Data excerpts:
---------------

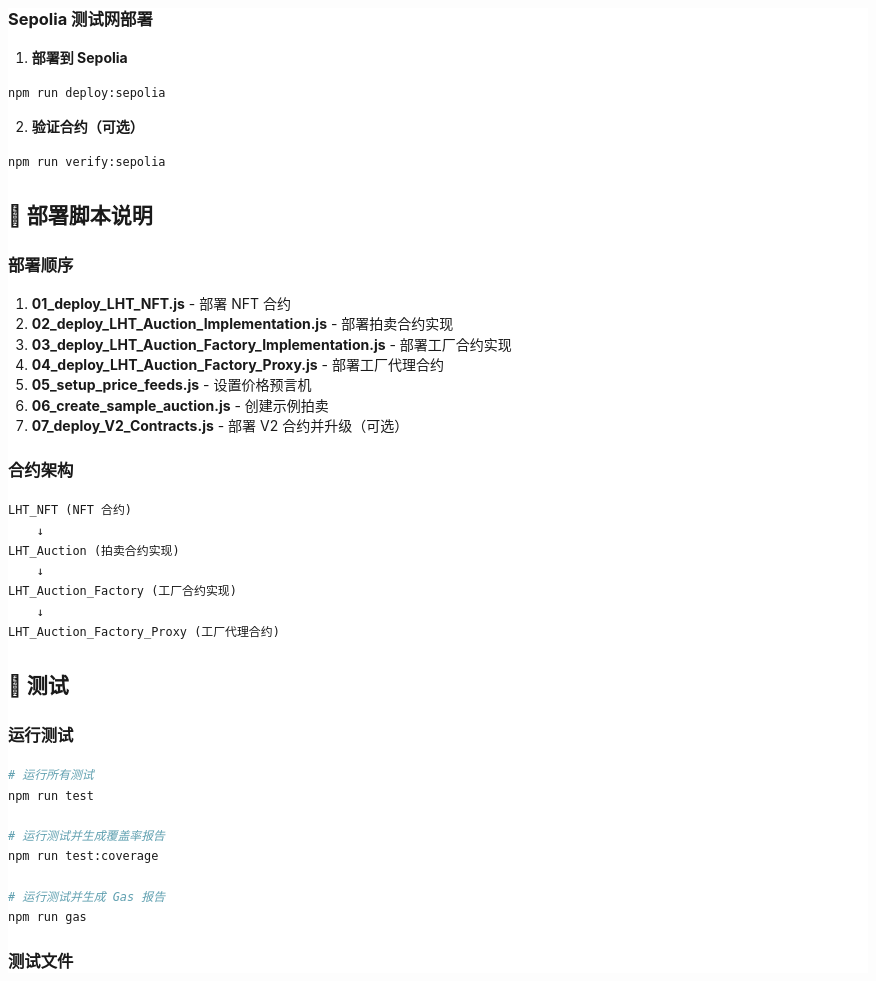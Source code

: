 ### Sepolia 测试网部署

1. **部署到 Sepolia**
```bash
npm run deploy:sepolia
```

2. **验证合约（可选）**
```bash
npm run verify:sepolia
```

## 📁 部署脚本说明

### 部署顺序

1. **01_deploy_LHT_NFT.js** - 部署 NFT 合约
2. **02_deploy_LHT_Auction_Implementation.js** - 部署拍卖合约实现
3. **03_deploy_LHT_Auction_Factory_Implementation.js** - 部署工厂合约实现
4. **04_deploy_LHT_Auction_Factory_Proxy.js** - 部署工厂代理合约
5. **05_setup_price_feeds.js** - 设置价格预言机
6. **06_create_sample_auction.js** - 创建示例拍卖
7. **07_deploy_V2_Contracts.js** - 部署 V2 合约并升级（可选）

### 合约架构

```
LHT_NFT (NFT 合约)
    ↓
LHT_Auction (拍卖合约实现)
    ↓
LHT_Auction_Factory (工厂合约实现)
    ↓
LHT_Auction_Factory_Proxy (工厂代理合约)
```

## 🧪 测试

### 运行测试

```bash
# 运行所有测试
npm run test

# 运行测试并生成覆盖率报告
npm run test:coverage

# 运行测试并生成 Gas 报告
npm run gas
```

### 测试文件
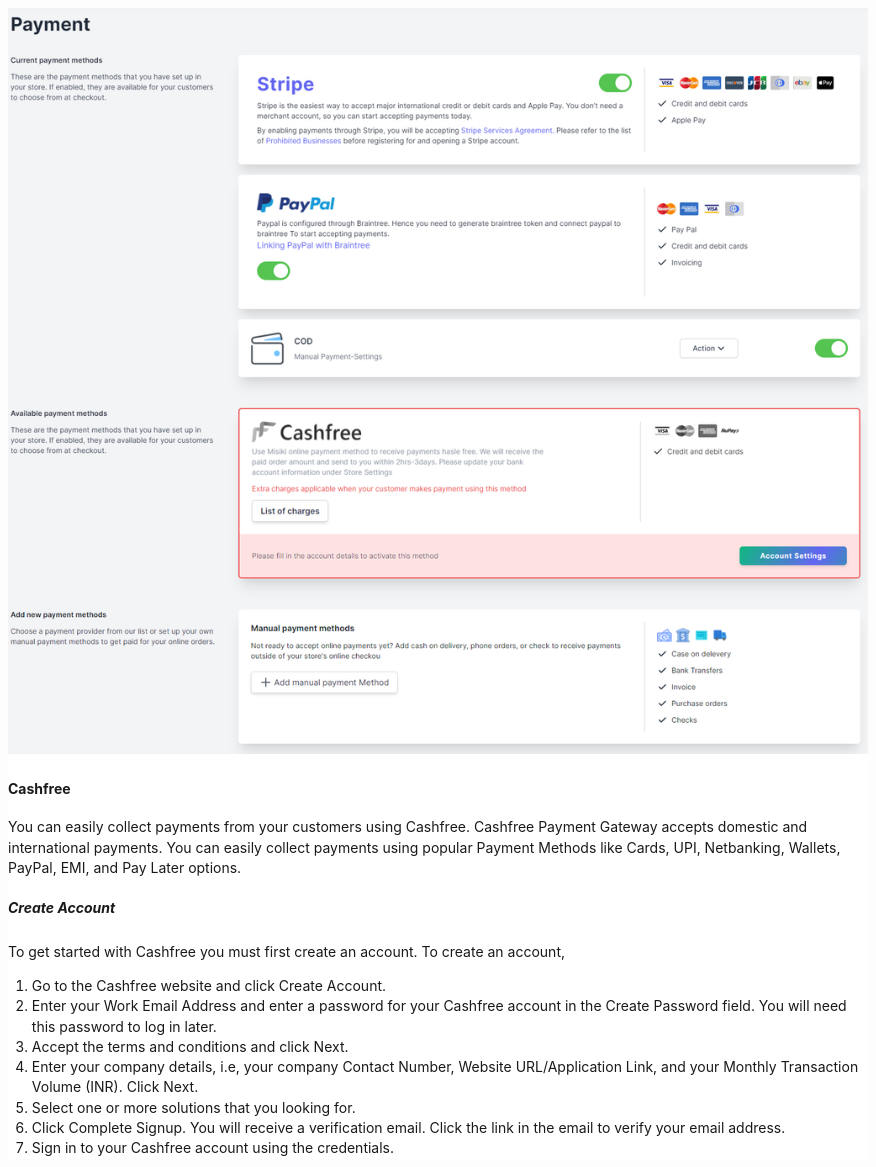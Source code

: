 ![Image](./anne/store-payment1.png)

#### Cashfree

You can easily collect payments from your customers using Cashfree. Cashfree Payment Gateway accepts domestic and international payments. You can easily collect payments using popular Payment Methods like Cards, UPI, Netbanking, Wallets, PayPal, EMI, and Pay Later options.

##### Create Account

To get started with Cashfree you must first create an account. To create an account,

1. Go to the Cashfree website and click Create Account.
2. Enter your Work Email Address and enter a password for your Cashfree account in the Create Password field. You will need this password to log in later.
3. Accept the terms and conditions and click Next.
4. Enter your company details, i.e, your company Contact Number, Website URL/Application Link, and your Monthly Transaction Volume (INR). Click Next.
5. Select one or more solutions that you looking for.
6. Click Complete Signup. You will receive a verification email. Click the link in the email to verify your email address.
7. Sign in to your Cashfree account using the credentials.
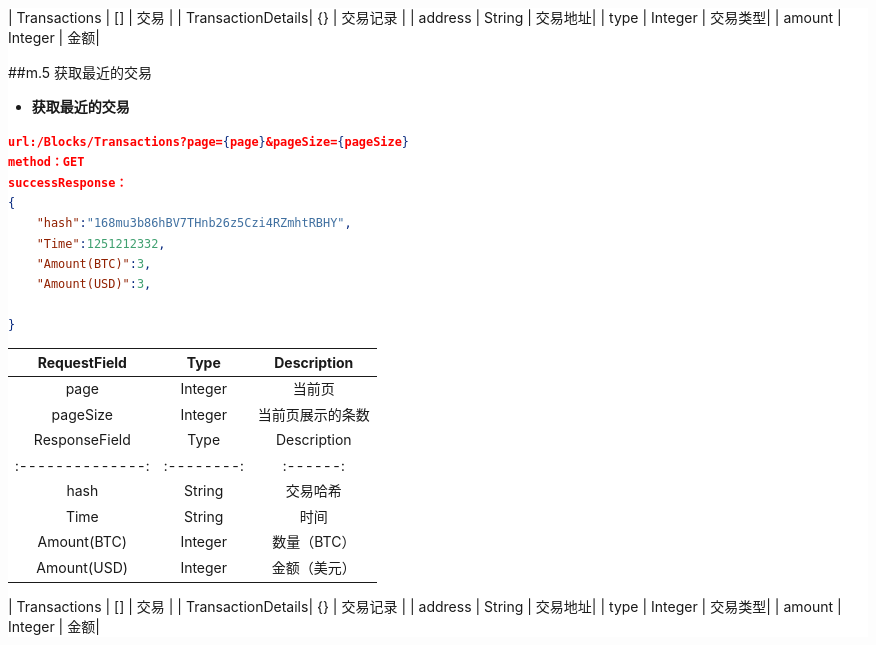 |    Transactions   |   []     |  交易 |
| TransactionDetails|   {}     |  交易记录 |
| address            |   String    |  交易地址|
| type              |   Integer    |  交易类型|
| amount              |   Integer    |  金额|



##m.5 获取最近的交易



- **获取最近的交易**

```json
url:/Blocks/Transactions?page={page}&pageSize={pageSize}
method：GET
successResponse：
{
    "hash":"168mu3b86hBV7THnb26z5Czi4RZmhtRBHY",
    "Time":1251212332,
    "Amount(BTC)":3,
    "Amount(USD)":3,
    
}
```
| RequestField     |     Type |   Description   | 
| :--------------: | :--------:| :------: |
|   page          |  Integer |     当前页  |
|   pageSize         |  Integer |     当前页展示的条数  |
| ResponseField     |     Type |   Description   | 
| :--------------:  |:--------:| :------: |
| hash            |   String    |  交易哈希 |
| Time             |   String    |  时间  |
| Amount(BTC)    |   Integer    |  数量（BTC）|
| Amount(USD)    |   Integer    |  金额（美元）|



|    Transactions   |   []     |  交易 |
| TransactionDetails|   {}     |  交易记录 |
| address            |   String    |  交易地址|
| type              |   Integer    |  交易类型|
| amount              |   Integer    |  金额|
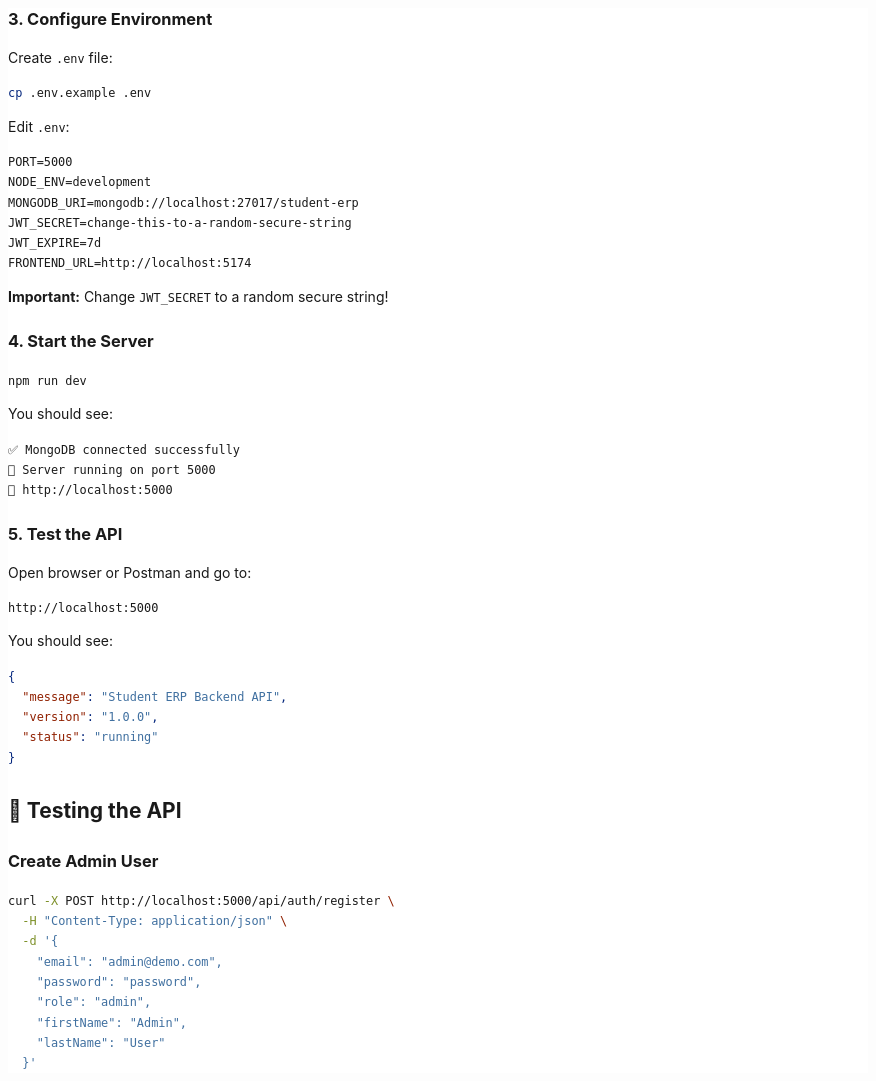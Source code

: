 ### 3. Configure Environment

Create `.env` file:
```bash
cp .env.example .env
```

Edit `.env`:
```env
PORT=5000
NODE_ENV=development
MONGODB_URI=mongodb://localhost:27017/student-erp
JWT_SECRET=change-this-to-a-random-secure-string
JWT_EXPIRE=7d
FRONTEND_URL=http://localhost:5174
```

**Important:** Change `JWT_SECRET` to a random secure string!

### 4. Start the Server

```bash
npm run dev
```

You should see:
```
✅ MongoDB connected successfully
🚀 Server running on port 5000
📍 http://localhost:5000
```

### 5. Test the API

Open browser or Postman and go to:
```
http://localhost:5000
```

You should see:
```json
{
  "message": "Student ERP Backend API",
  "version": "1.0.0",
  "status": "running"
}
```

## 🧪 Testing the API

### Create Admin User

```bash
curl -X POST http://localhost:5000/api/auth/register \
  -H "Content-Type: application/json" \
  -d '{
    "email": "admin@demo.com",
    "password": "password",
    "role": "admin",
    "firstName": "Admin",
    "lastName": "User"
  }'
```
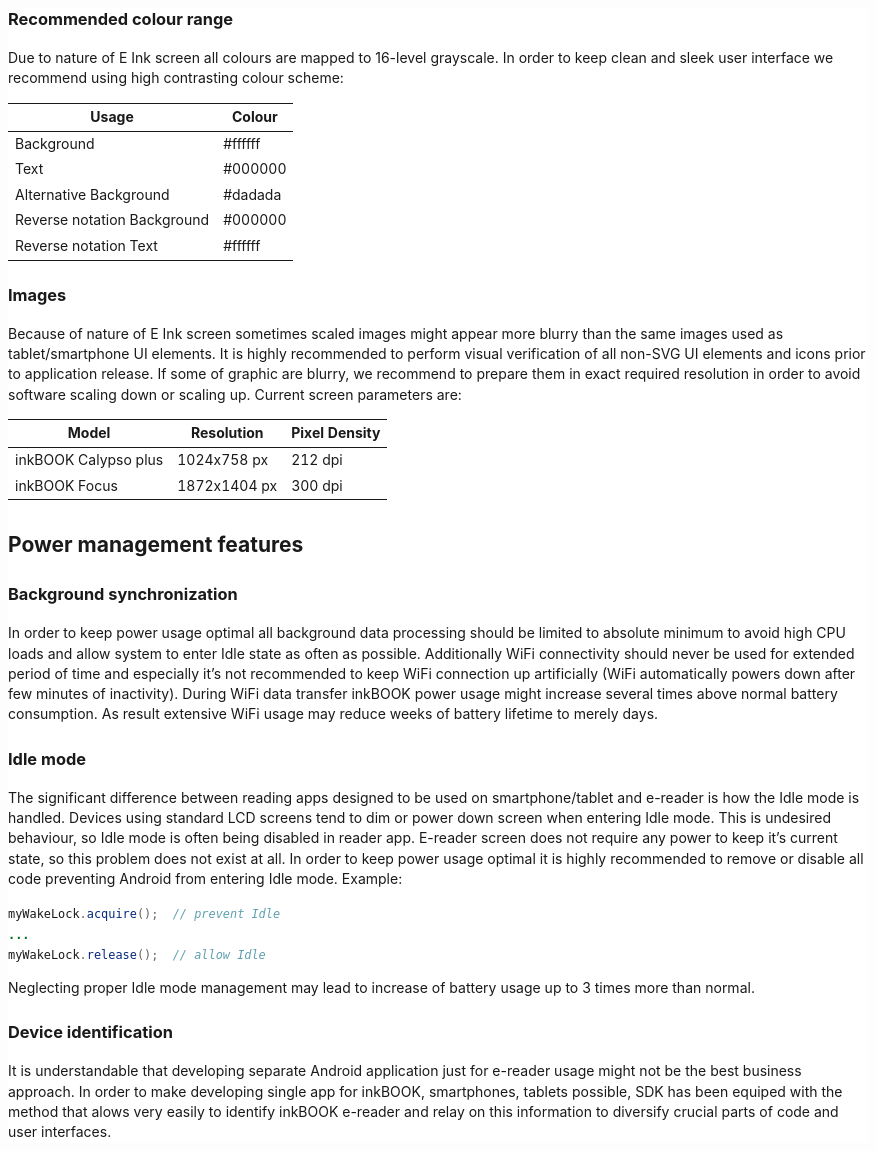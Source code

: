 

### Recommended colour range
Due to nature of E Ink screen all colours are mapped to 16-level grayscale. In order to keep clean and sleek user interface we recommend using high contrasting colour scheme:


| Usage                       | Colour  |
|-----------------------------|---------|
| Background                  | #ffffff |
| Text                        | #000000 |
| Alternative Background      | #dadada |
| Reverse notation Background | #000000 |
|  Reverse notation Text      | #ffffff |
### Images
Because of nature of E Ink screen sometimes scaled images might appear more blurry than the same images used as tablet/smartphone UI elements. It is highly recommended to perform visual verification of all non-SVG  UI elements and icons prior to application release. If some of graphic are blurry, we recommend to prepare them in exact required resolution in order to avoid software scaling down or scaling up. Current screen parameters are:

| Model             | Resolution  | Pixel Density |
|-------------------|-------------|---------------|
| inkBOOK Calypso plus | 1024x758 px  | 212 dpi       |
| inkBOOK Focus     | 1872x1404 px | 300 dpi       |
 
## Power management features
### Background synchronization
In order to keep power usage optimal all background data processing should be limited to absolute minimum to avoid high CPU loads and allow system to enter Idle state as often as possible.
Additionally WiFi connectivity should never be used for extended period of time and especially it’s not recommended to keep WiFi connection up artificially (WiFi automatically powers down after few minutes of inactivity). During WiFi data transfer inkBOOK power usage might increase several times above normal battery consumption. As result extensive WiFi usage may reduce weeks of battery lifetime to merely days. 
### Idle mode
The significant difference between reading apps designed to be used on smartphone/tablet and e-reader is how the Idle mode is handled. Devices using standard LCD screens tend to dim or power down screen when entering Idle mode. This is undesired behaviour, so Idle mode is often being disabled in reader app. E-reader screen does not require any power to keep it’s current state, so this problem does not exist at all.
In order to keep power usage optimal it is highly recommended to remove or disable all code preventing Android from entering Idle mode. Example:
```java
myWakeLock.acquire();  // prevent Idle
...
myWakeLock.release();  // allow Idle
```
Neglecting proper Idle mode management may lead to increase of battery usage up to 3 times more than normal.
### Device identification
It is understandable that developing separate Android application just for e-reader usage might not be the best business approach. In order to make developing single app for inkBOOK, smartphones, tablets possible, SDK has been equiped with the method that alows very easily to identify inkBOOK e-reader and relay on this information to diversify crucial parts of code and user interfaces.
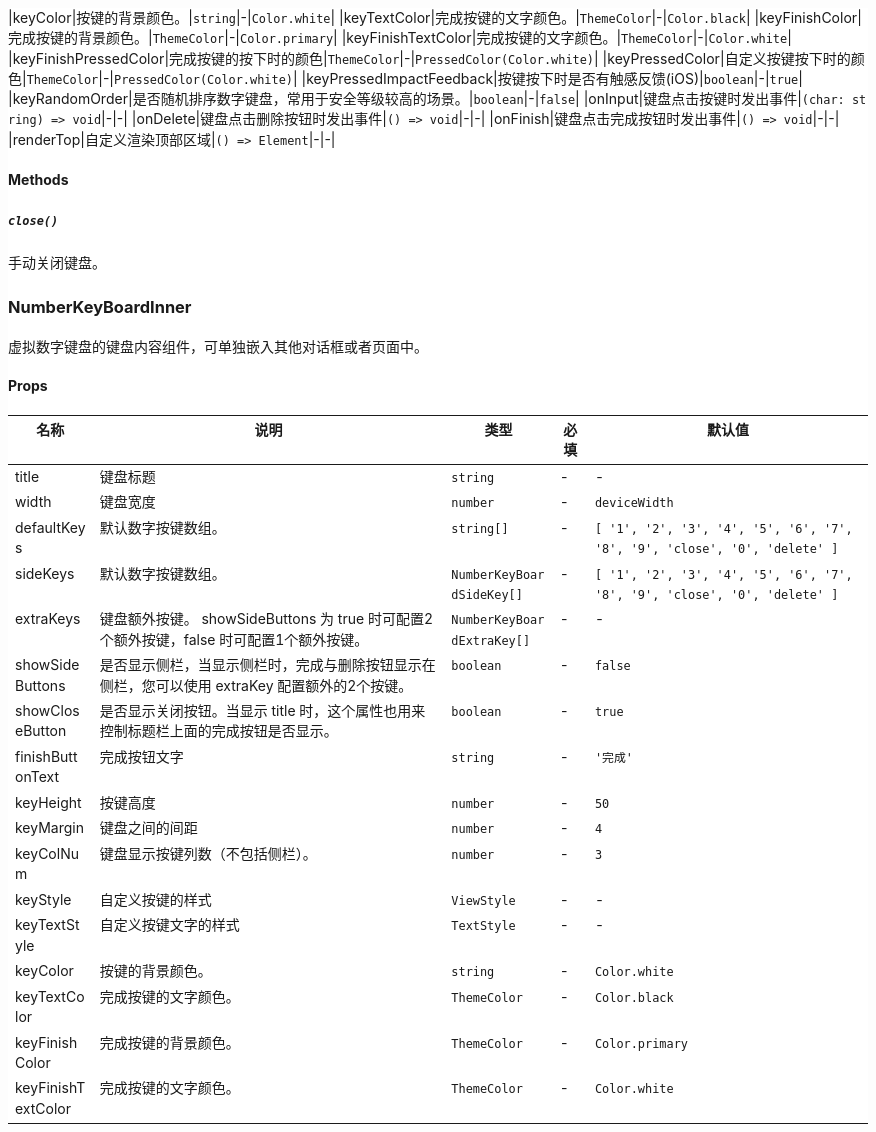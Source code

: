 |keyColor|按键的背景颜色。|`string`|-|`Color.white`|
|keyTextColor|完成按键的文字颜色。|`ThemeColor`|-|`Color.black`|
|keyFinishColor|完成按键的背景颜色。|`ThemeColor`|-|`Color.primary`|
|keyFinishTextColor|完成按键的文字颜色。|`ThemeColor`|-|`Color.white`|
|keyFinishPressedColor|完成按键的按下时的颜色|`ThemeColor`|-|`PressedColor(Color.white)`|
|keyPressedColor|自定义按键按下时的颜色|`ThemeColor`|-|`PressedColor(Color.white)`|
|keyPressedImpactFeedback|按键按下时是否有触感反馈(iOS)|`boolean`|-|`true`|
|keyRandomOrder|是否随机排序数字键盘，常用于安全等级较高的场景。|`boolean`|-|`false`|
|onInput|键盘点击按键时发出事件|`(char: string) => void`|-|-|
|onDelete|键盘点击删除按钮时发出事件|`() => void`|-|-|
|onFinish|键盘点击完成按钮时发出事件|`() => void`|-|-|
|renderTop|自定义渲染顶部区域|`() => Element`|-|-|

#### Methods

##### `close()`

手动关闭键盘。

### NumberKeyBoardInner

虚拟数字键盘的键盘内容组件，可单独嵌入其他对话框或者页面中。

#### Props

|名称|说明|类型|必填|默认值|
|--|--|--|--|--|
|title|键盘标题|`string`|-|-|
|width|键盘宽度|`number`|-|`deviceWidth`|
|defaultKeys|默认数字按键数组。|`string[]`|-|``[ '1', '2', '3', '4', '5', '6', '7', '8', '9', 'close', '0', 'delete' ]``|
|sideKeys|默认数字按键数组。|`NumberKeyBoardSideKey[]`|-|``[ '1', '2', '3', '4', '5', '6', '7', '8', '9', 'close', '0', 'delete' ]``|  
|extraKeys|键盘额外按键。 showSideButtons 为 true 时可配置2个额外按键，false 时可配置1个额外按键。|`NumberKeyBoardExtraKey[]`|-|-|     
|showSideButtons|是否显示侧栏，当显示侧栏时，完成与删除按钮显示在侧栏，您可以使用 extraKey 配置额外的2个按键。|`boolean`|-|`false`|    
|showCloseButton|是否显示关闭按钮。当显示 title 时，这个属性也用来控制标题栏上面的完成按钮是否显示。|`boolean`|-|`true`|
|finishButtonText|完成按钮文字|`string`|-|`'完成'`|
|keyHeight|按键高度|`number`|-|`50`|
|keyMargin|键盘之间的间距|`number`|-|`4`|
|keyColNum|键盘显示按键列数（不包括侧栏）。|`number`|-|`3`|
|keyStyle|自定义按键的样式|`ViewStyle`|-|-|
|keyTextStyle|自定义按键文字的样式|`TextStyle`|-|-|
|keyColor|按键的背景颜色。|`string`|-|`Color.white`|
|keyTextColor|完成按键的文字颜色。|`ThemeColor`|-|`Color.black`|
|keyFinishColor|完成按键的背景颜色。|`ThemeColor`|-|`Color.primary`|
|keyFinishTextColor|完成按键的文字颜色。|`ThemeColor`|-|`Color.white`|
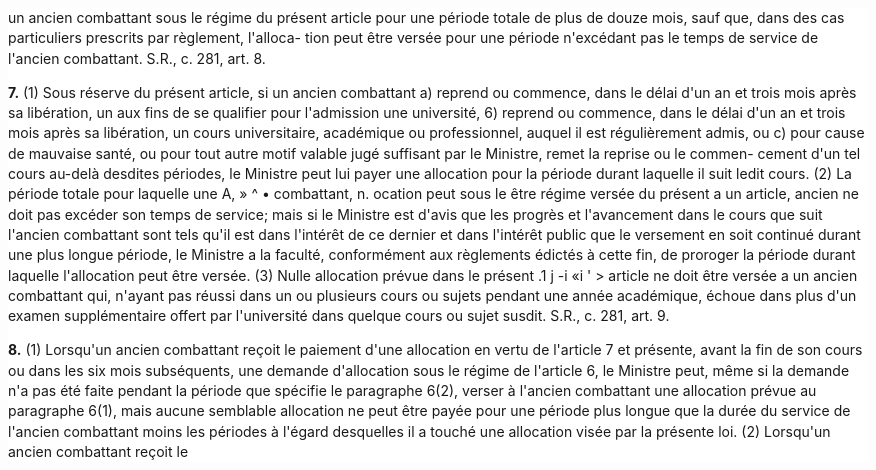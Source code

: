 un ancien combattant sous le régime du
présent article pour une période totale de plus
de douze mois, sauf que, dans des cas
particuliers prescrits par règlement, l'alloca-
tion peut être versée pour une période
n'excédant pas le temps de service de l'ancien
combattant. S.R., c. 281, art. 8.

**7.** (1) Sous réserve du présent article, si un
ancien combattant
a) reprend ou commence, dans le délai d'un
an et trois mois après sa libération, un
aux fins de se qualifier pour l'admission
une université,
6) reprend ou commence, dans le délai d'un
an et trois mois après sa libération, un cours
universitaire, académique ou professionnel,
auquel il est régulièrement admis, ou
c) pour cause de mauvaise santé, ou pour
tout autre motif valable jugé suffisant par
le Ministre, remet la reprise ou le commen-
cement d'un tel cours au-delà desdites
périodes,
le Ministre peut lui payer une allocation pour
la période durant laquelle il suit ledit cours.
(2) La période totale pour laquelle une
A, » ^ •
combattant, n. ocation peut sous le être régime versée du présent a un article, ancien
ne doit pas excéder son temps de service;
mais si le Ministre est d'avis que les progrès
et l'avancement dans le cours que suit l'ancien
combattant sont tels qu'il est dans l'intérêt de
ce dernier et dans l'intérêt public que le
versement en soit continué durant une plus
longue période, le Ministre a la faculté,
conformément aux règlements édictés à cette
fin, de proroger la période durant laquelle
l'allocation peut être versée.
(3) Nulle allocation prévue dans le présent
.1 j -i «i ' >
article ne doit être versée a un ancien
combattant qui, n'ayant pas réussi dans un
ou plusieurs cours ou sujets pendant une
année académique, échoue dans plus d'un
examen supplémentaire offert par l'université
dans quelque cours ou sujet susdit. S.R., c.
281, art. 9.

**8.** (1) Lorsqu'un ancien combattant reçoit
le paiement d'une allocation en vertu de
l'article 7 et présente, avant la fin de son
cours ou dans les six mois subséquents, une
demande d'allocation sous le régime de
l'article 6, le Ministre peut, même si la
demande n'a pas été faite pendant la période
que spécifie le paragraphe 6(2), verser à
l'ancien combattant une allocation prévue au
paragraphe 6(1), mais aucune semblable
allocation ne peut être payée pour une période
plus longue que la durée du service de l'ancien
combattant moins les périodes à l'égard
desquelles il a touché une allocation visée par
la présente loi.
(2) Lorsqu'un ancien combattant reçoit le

---------------

**What you should do**
Given the data above, which lines hold the string "than"? Return them.

**Written response**
Because of nature of E Ink screen sometimes scaled images might appear more blurry than the same images used as tablet/smartphone UI elements. It is highly recommended to perform visual verification of all non-SVG  UI elements and icons prior to application release. If some of graphic are blurry, we recommend to prepare them in exact required resolution in order to avoid software scaling down or scaling up. Current screen parameters are:
Neglecting proper Idle mode management may lead to increase of battery usage up to 3 times more than normal.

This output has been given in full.